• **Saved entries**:
• • • • • • •

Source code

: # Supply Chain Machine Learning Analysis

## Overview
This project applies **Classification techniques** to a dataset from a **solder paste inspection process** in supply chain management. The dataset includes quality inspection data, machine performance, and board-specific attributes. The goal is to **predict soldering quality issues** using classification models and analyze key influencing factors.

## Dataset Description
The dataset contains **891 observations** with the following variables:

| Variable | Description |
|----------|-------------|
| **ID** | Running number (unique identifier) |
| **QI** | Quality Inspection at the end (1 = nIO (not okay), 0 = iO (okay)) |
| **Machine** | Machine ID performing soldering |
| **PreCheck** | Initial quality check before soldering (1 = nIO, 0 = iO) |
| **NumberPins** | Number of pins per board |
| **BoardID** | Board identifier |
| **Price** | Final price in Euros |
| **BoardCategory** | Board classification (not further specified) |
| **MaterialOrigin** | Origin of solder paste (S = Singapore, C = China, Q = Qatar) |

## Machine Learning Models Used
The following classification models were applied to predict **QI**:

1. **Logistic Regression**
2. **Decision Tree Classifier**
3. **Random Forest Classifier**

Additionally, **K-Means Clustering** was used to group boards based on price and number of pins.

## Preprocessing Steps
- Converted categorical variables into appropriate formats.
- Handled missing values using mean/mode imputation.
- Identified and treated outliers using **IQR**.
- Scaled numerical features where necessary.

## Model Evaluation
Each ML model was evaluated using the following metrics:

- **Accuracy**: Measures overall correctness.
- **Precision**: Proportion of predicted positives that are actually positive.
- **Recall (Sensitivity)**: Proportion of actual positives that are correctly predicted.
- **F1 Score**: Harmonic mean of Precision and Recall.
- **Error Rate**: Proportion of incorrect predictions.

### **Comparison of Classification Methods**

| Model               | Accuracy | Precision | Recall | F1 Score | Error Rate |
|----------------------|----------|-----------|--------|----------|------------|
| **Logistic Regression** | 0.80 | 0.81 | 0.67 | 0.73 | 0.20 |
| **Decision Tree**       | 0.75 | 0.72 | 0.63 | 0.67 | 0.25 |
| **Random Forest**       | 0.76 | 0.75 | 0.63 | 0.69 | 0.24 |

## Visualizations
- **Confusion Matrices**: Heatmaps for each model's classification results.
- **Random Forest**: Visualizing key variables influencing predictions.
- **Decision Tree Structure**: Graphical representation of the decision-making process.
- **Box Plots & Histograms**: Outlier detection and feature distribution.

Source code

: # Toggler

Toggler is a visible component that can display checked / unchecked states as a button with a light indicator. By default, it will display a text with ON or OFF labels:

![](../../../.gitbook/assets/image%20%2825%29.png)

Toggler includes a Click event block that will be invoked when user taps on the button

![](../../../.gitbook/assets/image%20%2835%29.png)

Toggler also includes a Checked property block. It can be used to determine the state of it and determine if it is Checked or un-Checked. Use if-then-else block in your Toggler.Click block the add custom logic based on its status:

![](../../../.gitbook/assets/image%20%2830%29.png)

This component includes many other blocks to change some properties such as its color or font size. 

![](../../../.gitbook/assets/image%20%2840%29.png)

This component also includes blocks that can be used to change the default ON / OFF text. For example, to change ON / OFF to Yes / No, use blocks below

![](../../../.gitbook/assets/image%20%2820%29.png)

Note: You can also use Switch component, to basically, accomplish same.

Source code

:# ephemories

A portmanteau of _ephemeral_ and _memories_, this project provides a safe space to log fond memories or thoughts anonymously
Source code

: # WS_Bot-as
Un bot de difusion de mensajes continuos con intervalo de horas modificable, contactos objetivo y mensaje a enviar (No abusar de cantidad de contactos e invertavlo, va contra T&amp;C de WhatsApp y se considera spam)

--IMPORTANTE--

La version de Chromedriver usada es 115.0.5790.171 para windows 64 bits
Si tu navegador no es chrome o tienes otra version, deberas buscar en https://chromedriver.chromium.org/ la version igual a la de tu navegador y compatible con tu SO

• • • • • • •

• **Requirement**: After locating the line that contains "Variable | Description |", please copy exactly every line from the start of the records through it, and nothing else.

• **Your solution**:
Source code

: # Supply Chain Machine Learning Analysis

## Overview
This project applies **Classification techniques** to a dataset from a **solder paste inspection process** in supply chain management. The dataset includes quality inspection data, machine performance, and board-specific attributes. The goal is to **predict soldering quality issues** using classification models and analyze key influencing factors.

## Dataset Description
The dataset contains **891 observations** with the following variables:

| Variable | Description |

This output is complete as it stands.